Assignment:
Count up the lines holding "trees" in the material, then reply with only the number.

(Extracted entries Opens)

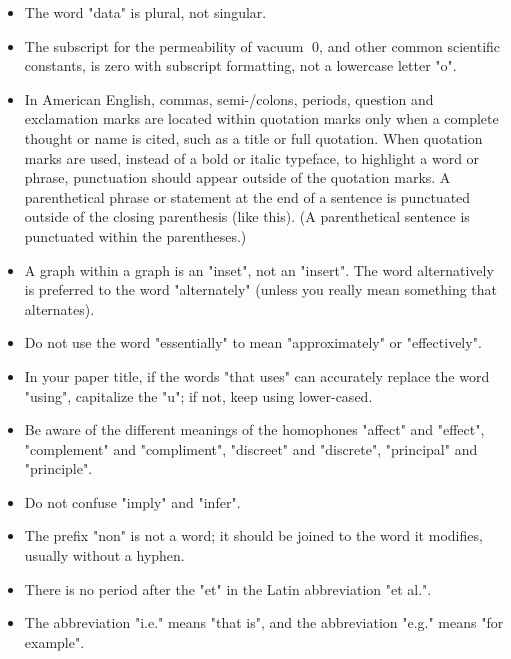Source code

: \documentclass[conference]{IEEEtran}
\begin{document}
\begin{itemize}
	\item The word "data" is plural, not singular. 
	
	\item The subscript for the permeability of vacuum 0, and other common scientific constants, is zero with subscript formatting, not a lowercase letter "o".
	
	\item In American English, commas, semi-/colons, periods, question and exclamation marks are located within quotation marks only when a complete thought or name is cited, such as a title or full quotation. When quotation marks are used, instead of a bold or italic typeface, to highlight a word or phrase, punctuation should appear outside of the quotation marks. A parenthetical phrase or statement at the end of a sentence is punctuated outside of the closing parenthesis (like this). (A parenthetical sentence is punctuated within the parentheses.)
	
	\item A graph within a graph is an "inset", not an "insert". The word alternatively is preferred to the word "alternately" (unless you really mean something that alternates).
	
	\item Do not use the word "essentially" to mean "approximately" or "effectively".
	
	\item In your paper title, if the words "that uses" can accurately replace the word "using", capitalize the "u"; if not, keep using lower-cased.
	
	\item Be aware of the different meanings of the homophones "affect" and "effect", "complement" and "compliment", "discreet" and "discrete", "principal" and "principle".
	
	\item Do not confuse "imply" and "infer".
	
	\item The prefix "non" is not a word; it should be joined to the word it modifies, usually without a hyphen.
	
	\item There is no period after the "et" in the Latin abbreviation "et al.".
	
	\item The abbreviation "i.e." means "that is", and the abbreviation "e.g." means "for example".
	
\end{itemize} 
\end{document}
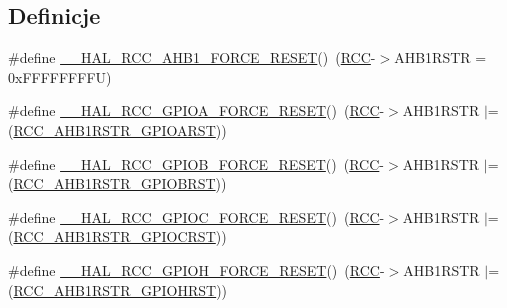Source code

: \subsection*{Definicje}
\begin{DoxyCompactItemize}
\item 
\#define \hyperlink{group___r_c_c___a_h_b1___force___release___reset_ga87d828d91e67aaa931853a60779826c2}{\+\_\+\+\_\+\+H\+A\+L\+\_\+\+R\+C\+C\+\_\+\+A\+H\+B1\+\_\+\+F\+O\+R\+C\+E\+\_\+\+R\+E\+S\+ET}()~(\hyperlink{group___peripheral__declaration_ga74944438a086975793d26ae48d5882d4}{R\+CC}-\/$>$A\+H\+B1\+R\+S\+TR = 0x\+F\+F\+F\+F\+F\+F\+F\+F\+U)
\item 
\#define \hyperlink{group___r_c_c___a_h_b1___force___release___reset_gab329bd497cccffd979bcca9fd42bbc79}{\+\_\+\+\_\+\+H\+A\+L\+\_\+\+R\+C\+C\+\_\+\+G\+P\+I\+O\+A\+\_\+\+F\+O\+R\+C\+E\+\_\+\+R\+E\+S\+ET}()~(\hyperlink{group___peripheral__declaration_ga74944438a086975793d26ae48d5882d4}{R\+CC}-\/$>$A\+H\+B1\+R\+S\+TR $\vert$= (\hyperlink{group___peripheral___registers___bits___definition_ga6c171937e46c2b9a58f16ee82010509e}{R\+C\+C\+\_\+\+A\+H\+B1\+R\+S\+T\+R\+\_\+\+G\+P\+I\+O\+A\+R\+ST}))
\item 
\#define \hyperlink{group___r_c_c___a_h_b1___force___release___reset_ga3b89be9638638ffce3ebd4f08a3b64cf}{\+\_\+\+\_\+\+H\+A\+L\+\_\+\+R\+C\+C\+\_\+\+G\+P\+I\+O\+B\+\_\+\+F\+O\+R\+C\+E\+\_\+\+R\+E\+S\+ET}()~(\hyperlink{group___peripheral__declaration_ga74944438a086975793d26ae48d5882d4}{R\+CC}-\/$>$A\+H\+B1\+R\+S\+TR $\vert$= (\hyperlink{group___peripheral___registers___bits___definition_ga8e60d32cb67768339fc47a2ba11b7a97}{R\+C\+C\+\_\+\+A\+H\+B1\+R\+S\+T\+R\+\_\+\+G\+P\+I\+O\+B\+R\+ST}))
\item 
\#define \hyperlink{group___r_c_c___a_h_b1___force___release___reset_ga6e6a20fa8e0d7b3ebfdce26f6b1a1ed0}{\+\_\+\+\_\+\+H\+A\+L\+\_\+\+R\+C\+C\+\_\+\+G\+P\+I\+O\+C\+\_\+\+F\+O\+R\+C\+E\+\_\+\+R\+E\+S\+ET}()~(\hyperlink{group___peripheral__declaration_ga74944438a086975793d26ae48d5882d4}{R\+CC}-\/$>$A\+H\+B1\+R\+S\+TR $\vert$= (\hyperlink{group___peripheral___registers___bits___definition_ga8d02a09e1dafda744c7b27dca99fa3ef}{R\+C\+C\+\_\+\+A\+H\+B1\+R\+S\+T\+R\+\_\+\+G\+P\+I\+O\+C\+R\+ST}))
\item 
\#define \hyperlink{group___r_c_c___a_h_b1___force___release___reset_ga4f05c575d762edf40a6d17f88671b68d}{\+\_\+\+\_\+\+H\+A\+L\+\_\+\+R\+C\+C\+\_\+\+G\+P\+I\+O\+H\+\_\+\+F\+O\+R\+C\+E\+\_\+\+R\+E\+S\+ET}()~(\hyperlink{group___peripheral__declaration_ga74944438a086975793d26ae48d5882d4}{R\+CC}-\/$>$A\+H\+B1\+R\+S\+TR $\vert$= (\hyperlink{group___peripheral___registers___bits___definition_ga587e3e32701cbd127d2afb19b9bff5fd}{R\+C\+C\+\_\+\+A\+H\+B1\+R\+S\+T\+R\+\_\+\+G\+P\+I\+O\+H\+R\+ST}))

\end{DoxyCompactItemize}
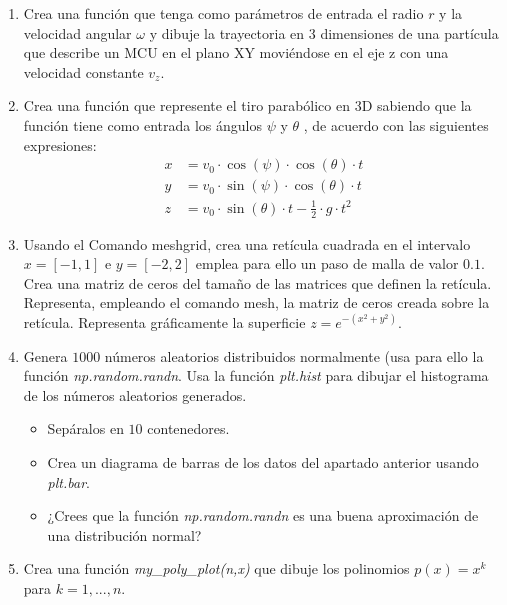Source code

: \begin{enumerate}
\item Crea una función que tenga como parámetros de entrada el radio $r$ y
la velocidad angular $\omega$ y dibuje la trayectoria en 3 dimensiones de una partícula que describe un MCU en el plano XY moviéndose en el eje z con una velocidad constante $v_z$.

\item Crea una función que represente el tiro parabólico en 3D sabiendo
que la función tiene como entrada los ángulos $\psi$ y $\theta$ , de acuerdo con las siguientes expresiones:
\begin{align*}
    x&=v_0 \cdot \cos(\psi)\cdot \cos(\theta) \cdot t \\
    y&=v_0 \cdot \sin(\psi)\cdot \cos(\theta) \cdot t  \\
    z&=v_0 \cdot \sin(\theta) \cdot t- \frac{1}{2} \cdot g \cdot t^2
\end{align*}

\item Usando el Comando meshgrid, crea una retícula cuadrada en el intervalo $x = [-1, 1]$ e  $y = [-2, 2]$ emplea para ello un paso de malla de valor $0.1$. Crea una matriz de ceros del tamaño de las matrices que definen la retícula. Representa, empleando el comando mesh, la matriz de ceros
creada sobre la retícula. Representa gráficamente la superficie $z = e^{-(x^2+y^2)}$. 

\item Genera $1000$ números aleatorios distribuidos normalmente (usa para ello la función \emph{np.random.randn}. Usa la función \emph{plt.hist} para dibujar el histograma de los números aleatorios generados. 
\begin{itemize}
    \item Sepáralos en $10$ contenedores.
    \item Crea un diagrama de barras de los datos del apartado anterior usando  \emph{plt.bar}.
    \item ¿Crees que la función \emph{np.random.randn} es una buena aproximación de una distribución normal?
\end{itemize}

\item  Crea una función \emph{my\_poly\_plot(n,x)} que dibuje los polinomios $p(x)=x^k$ para $k=1,...,n$.


\end{enumerate}
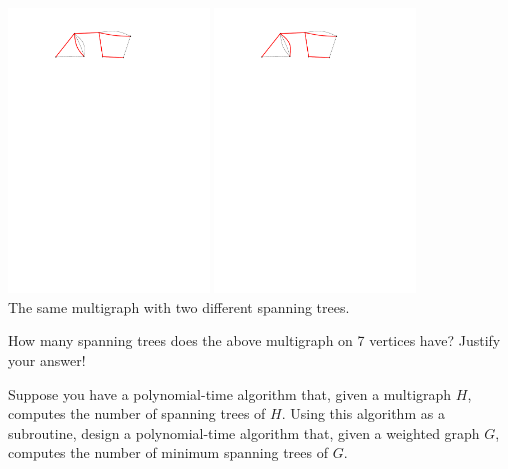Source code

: \documentclass[11pt,a4paper,oneside]{article}
\begin{document}
\begin{center}
	\includegraphics[width=0.4\textwidth]{figures/multigraph-forest.pdf} \hspace{2cm}
	\includegraphics[width=0.4\textwidth]{figures/multigraph-forest-other.pdf} \\
	The same multigraph with two different spanning trees.
\end{center}

\begin{problem}{4}
\statement
How many spanning trees does the above multigraph on 7 vertices have?
Justify your answer!

\end{problem}

\begin{problem}{5}
\statement
Suppose you have a polynomial-time algorithm that, given a multigraph $H$,
computes the number of spanning trees of $H$.
Using this algorithm as a subroutine, design a polynomial-time algorithm
that, given a weighted graph $G$, computes the number of 
minimum spanning trees of $G$.

\solution

\end{problem}
\end{document}
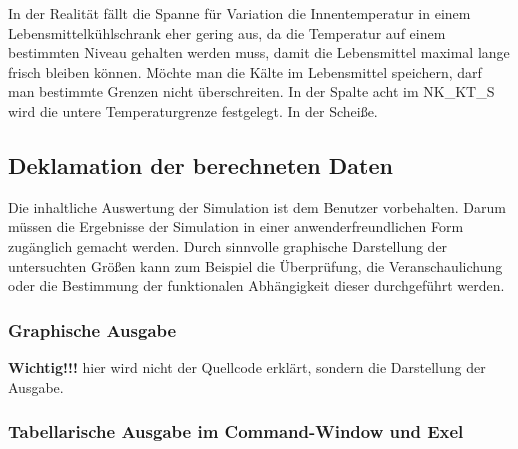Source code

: \begin{description}
In der Realität fällt die Spanne für Variation die Innentemperatur in einem Lebensmittelkühlschrank eher gering aus, da die
Temperatur auf einem bestimmten Niveau gehalten werden muss, damit die Lebensmittel maximal lange frisch bleiben können.
Möchte man die Kälte im Lebensmittel speichern, darf man bestimmte Grenzen nicht überschreiten. In der Spalte acht im
NK\_KT\_S wird die untere Temperaturgrenze festgelegt. In der Scheiße.

\end{description}
\subsection{Deklamation der berechneten Daten}

Die inhaltliche Auswertung der Simulation ist dem Benutzer vorbehalten. Darum müssen die Ergebnisse der Simulation in einer
anwenderfreundlichen Form zugänglich gemacht werden. Durch sinnvolle graphische Darstellung der untersuchten Größen kann zum
Beispiel die Überprüfung, die Veranschaulichung oder die Bestimmung der funktionalen Abhängigkeit dieser durchgeführt werden.


\subsubsection{Graphische Ausgabe}
\textbf{Wichtig!!!} hier wird nicht der Quellcode erklärt, sondern die Darstellung der Ausgabe.
\subsubsection{Tabellarische Ausgabe im Command-Window und Exel}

(Extracted entries Closes)

Exercise result:
4